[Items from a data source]
· · · · · · ·
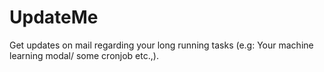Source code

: # UpdateMe
Get updates on mail regarding your long running tasks (e.g: Your machine learning modal/ some cronjob etc.,).
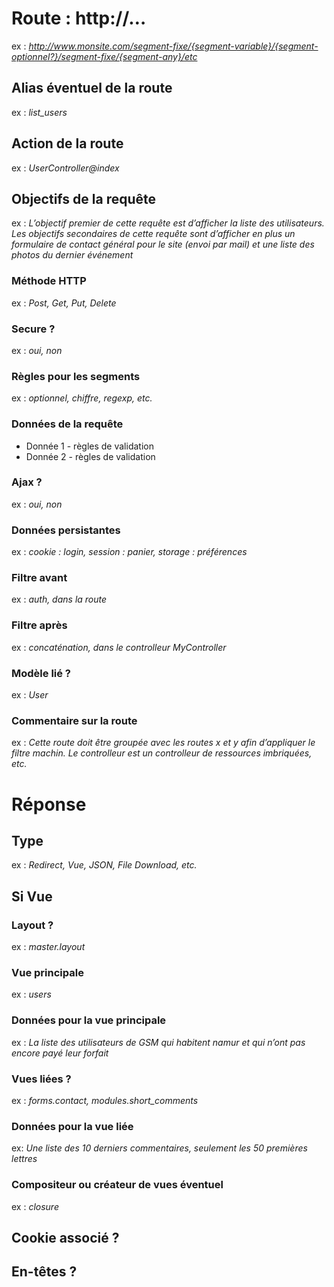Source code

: # Route : http://…
ex : *http://www.monsite.com/segment-fixe/{segment-variable}/{segment-optionnel?}/segment-fixe/{segment-any}/etc*

## Alias éventuel de la route
ex : *list_users*

## Action de la route
ex : *UserController@index*

## Objectifs de la requête
ex : *L’objectif premier de cette requête est d’afficher la liste des utilisateurs. Les objectifs secondaires de cette requête sont d’afficher en plus un formulaire de contact général pour le site (envoi par mail) et une liste des photos du dernier événement*

### Méthode HTTP
ex : *Post, Get, Put, Delete*

### Secure ?
ex : *oui, non*

### Règles pour les segments
ex : *optionnel, chiffre, regexp, etc.*

### Données de la requête
- Donnée 1 - règles de validation
- Donnée 2 - règles de validation
 
### Ajax ?
ex : *oui, non*

### Données persistantes
ex : *cookie : login, session : panier, storage : préférences*

### Filtre avant
ex : *auth, dans la route*

### Filtre après
ex : *concaténation, dans le controlleur MyController*

### Modèle lié ?
ex : *User*

### Commentaire sur la route
ex : *Cette route doit être groupée avec les routes x et y afin d’appliquer le filtre machin. Le controlleur est un controlleur de ressources imbriquées, etc.*

# Réponse
## Type
ex : *Redirect, Vue, JSON, File Download, etc.*

## Si Vue
### Layout ?
ex : *master.layout*
### Vue principale
ex : *users*
### Données pour la vue principale
ex : *La liste des utilisateurs de GSM qui habitent namur et qui n’ont pas encore payé leur forfait* 

### Vues liées ?
ex : *forms.contact, modules.short_comments*
### Données pour la vue liée
ex: *Une liste des 10 derniers commentaires, seulement les 50 premières lettres*

### Compositeur ou créateur de vues éventuel
ex : *closure*

## Cookie associé ?
## En-têtes ?
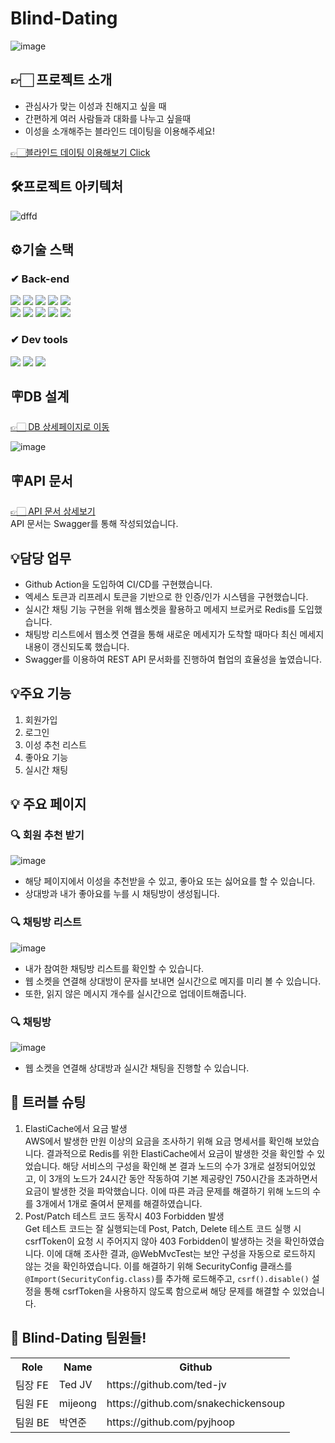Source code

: # Blind-Dating
![image](https://github.com/Blind-Dating/Blind-Dating-BE/assets/59335316/6b771471-8e6c-49b8-aa9a-ba8bbb86b5da)

## 👉🏻 프로젝트 소개
 - 관심사가 맞는 이성과 친해지고 싶을 때
 - 간편하게 여러 사람들과 대화를 나누고 싶을때
 - 이성을 소개해주는 블라인드 데이팅을 이용해주세요!    

[👉🏻블라인드 데이팅 이용해보기 Click](https://fe-zeta.vercel.app)


## 🛠프로젝트 아키텍처
![dffd](https://github.com/Blind-Dating/Blind-Dating-BE/assets/59335316/86abd2cb-2bb2-4700-b08f-3e4fa97df224)




## ⚙기술 스택

### ✔ Back-end
<div>
 <img src="https://img.shields.io/badge/springboot-6DB33F?style=for-the-badge&logo=springboot&logoColor=white"/>
 <img src="https://img.shields.io/badge/gradle-02303A?style=for-the-badge&logo=gradle&logoColor=white"/>
 <img src="https://img.shields.io/badge/mysql-4479A1?style=for-the-badge&logo=mysql&logoColor=white"/>
 <img src="https://img.shields.io/badge/redis-DC382D?style=for-the-badge&logo=redis&logoColor=white"/>
 <img src="https://img.shields.io/badge/githubactions-2088FF?style=for-the-badge&logo=githubactions&logoColor=white"/>
 </br>
 <img src="https://img.shields.io/badge/amazonec2-FF9900?style=for-the-badge&logo=amazonec2&logoColor=white"/>
 <img src="https://img.shields.io/badge/amazons3-569A31?style=for-the-badge&logo=amazons3&logoColor=white"/>
 <img src="https://img.shields.io/badge/amazonrds-527FFF?style=for-the-badge&logo=amazonrds&logoColor=white"/>
 <img src="https://img.shields.io/badge/elasticache-527FFF?style=for-the-badge&logo=elasti&logoColor=white"/>
 <img src="https://img.shields.io/badge/codedeploy-007054?style=for-the-badge&logo=elasti&logoColor=white"/>
</div>

### ✔ Dev tools
<div>
 <img src="https://img.shields.io/badge/intellijidea-000000?style=for-the-badge&logo=intellijidea&logoColor=white"/>
 <img src="https://img.shields.io/badge/git-F05032?style=for-the-badge&logo=git&logoColor=white"/>
 <img src="https://img.shields.io/badge/github-181717?style=for-the-badge&logo=github&logoColor=white"/>
</div>    

## 🪧DB 설계
[👉🏻 DB 상세페이지로 이동](https://www.erdcloud.com/d/FveRbu3AKcJ2Zd3ko)
   
![image](https://github.com/Blind-Dating/Blind-Dating-BE/assets/59335316/346b2553-ffc7-472b-9cdd-fae6a350bbdb)


## 🪧API 문서
[👉🏻 API 문서 상세보기](https://blind-dating.site/swagger-ui/index.html)   
API 문서는 Swagger를 통해 작성되었습니다.

## 💡담당 업무
 - Github Action을 도입하여 CI/CD를 구현했습니다.
 - 엑세스 토큰과 리프레시 토큰을 기반으로 한 인증/인가 시스템을 구현했습니다.
 - 실시간 채팅 기능 구현을 위해 웹소켓을 활용하고 메세지 브로커로 Redis를 도입했습니다.
 - 채팅방 리스트에서 웹소켓 연결을 통해 새로운 메세지가 도착할 때마다 최신 메세지 내용이 갱신되도록 했습니다.
 - Swagger를 이용하여 REST API 문서화를 진행하여 협업의 효율성을 높였습니다.

## 💡주요 기능
1. 회원가입
2. 로그인
3. 이성 추천 리스트
4. 좋아요 기능
5. 실시간 채팅

## 💡 주요 페이지

### :mag: 회원 추천 받기
![image](https://github.com/Blind-Dating/Blind-Dating-BE/assets/59335316/4d68260a-5aac-4de9-8842-ab47d7b7d822)    
- 해당 페이지에서 이성을 추천받을 수 있고, 좋아요 또는 싫어요를 할 수 있습니다.
- 상대방과 내가 좋아요를 누를 시 채팅방이 생성됩니다.    

### :mag: 채팅방 리스트
![image](https://github.com/Blind-Dating/Blind-Dating-BE/assets/59335316/dbbb15db-1ee5-45db-8e43-851dfb833501)    
- 내가 참여한 채팅방 리스트를 확인할 수 있습니다.
- 웹 소켓을 연결해 상대방이 문자를 보내면 실시간으로 메지를 미리 볼 수 있습니다.
- 또한, 읽지 않은 메시지 개수를 실시간으로 업데이트해줍니다.

### :mag: 채팅방
![image](https://github.com/Blind-Dating/Blind-Dating-BE/assets/59335316/d5b78490-1169-4b50-a1a6-0ef9fbfe9f42)
- 웹 소켓을 연결해 상대방과 실시간 채팅을 진행할 수 있습니다.  


## :rocket: 트러블 슈팅
1. ElastiCache에서 요금 발생     
AWS에서 발생한 만원 이상의 요금을 조사하기 위해 요금 명세서를 확인해 보았습니다. 결과적으로 Redis를 위한 ElastiCache에서 요금이 발생한 것을 확인할 수 있었습니다. 
해당 서비스의 구성을 확인해 본 결과 노드의 수가 3개로 설정되어있었고, 이 3개의 노드가 24시간 동안 작동하여 기본 제공량인 750시간을 초과하면서 요금이 발생한 것을 파악했습니다.
이에 따른 과금 문제를 해결하기 위해 노드의 수를 3개에서 1개로 줄여서 문제를 해결하였습니다.
2. Post/Patch 테스트 코드 동작시 403 Forbidden 발생    
Get 테스트 코드는 잘 실행되는데 Post, Patch, Delete 테스트 코드 실행 시 csrfToken이 요청 시 주어지지 않아 403 Forbidden이 발생하는 것을 확인하였습니다.
이에 대해 조사한 결과, @WebMvcTest는 보안 구성을 자동으로 로드하지 않는 것을 확인하였습니다. 이를 해결하기 위해 SecurityConfig 클래스를 `@Import(SecurityConfig.class)`를 추가해
로드해주고, `csrf().disable()` 설정을 통해 csrfToken을 사용하지 않도록 함으로써 해당 문제를 해결할 수 있었습니다.



## 👻 Blind-Dating 팀원들!
<table>
  <tbody>
    <tr>
     <th>Role</th>
     <th>Name</th>
     <th>Github</th>
    <tr/>
    <tr>
     <td>팀장 FE</td>
     <td>Ted JV</td>
     <td>https://github.com/ted-jv</td>
    </tr>
    <tr>
     <td>팀원 FE</td>
     <td>mijeong</td>
     <td>https://github.com/snakechickensoup</td>
    </tr>
    <tr>
     <td>팀원 BE</td>
     <td>박연준</td>
     <td>https://github.com/pyjhoop</td>
    </tr>
      
  </tbody>
</table>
· · · · · · ·
Across the records, count each line that holds the string "controlleur". Respond with the number only.

[Exercise answer] 2